No matter which part of the world they live in, there is one thing that all Indian parents can agree on: their children’s education – in Science or Math if they can get their way. They not only start saving for it right from when their kids are born, most Indian parents also prepare their kids to attend the best colleges from a really young age. In fact, growing up as an Indian kid whose parents cared deeply about education, I can attest that many Indian parents often consider their children’s education the single greatest achievement of their lives. And it is almost exclusively thanks to their drive, that Asian Indian children excel in academics in whichever country they live, including the United States. But what exactly motivates Asian Indian parents to get their children the best possible education. The easy answer would be cultural behavior. But we did some real research and got you the facts.
Asian Indians: Among the fastest growing population in the US
- Asian Indians are among the fastest growing population in the US and since 2014, India and China have replaced Mexico as the top two immigrant origin nations.
- 58% and 42% of Asian Indians live in the top 10 and top 5 US markets respectively. The top market locations include NY, NJ, SF, LA, Dallas, Chicago.
- In 2016, 82% of the 85,000 new H1-B visas (for skilled young working professionals) were issued to Asian Indians and Chinese.
- They constitute the highest median household income group at $110k
- India and China continue to be the top two countries for international students for US colleges (Source: WSJ, 2015).
Asian Indian Behaviors and Attitudes Regarding Education
- Indian parents are extremely ambitious for their children and over 51% rank career success as the most popular goal for them, even above a happy life, and carry that same attitude when they move to the US.
- Over 91% see an undergraduate education as essential to achieving life goals. (HSBC Survey Report: The Value for Education: Learning for Life)
Education: The biggest life goal
- Asian Indian parents are willing to go above and beyond to ensure the best possible education for their children. Most start saving for it from a young age, often from when their children turn five.
- They send their children to some classes – be it Sunday school or STEM classes — even before official SAT prep begins.
- Most believe higher education the only way to earn respect as immigrants in America and dropping out of college is never an option.
Highly Competitive Attitudes
Asian Indian community is highly competitive when it comes to education. Children’s high scores are a source of pride for the entire family and low scores a reason for shame.
- No Asian Indian parent wants their child to be ‘left behind’ the others and parents are constantly enrolling their children in activities that other kids are doing.
- After-school classes and scores are a frequent topic of discussion at most local events and community gatherings.
Extremely Hands-on Parenting Style
- Asian Indian Parents are extremely involved in their children’s education, personally helping them with homework and overseeing their academic progress.
- They constantly communicate with teachers and also supplement the coursework by adding extra lessons and practice tests for their children, sometimes even with material above their current grades.
- American school system is considered less rigorous than India with lesser emphasis on STEM subjects.

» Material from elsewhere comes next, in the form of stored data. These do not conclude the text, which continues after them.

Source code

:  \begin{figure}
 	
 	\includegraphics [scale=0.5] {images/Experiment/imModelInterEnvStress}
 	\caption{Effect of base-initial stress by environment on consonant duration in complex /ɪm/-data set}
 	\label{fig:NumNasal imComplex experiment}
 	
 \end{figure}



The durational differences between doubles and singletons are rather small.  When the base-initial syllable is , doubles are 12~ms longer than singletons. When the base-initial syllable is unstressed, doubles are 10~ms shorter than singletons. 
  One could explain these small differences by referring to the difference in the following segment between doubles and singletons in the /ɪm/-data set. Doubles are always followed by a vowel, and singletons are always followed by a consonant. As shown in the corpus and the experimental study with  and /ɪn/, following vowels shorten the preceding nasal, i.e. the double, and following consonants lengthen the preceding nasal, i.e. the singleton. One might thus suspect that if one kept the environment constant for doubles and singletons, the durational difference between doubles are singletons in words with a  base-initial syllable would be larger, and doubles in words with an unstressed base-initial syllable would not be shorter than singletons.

High Expectations and Hopes
- Asian Indian parents have equally high expectations from their children and expect nothing less than the highest scores.
- Lower scores (even an -A compared to an A) are considered unacceptable and unsatisfactory. (Asian Indian Mothers Involved in their children’s schooling: An analysis of social and cultural capital)
Their extensive focus on education, competitive, excellence-pursuing attitudes, and community-based information exchange makes them a unique consumer group, but this behavior is also visible throughout all communities of Asian Americans. Not just Asian Indian but Chinese American, Korean American, Filipino, Pakistani and Vietnamese American parents also show similar drive for their children’s education. Given that it’s little surprise that Asians Americans are shaping up to become one of the most formidable and fastest growing minorities in the US.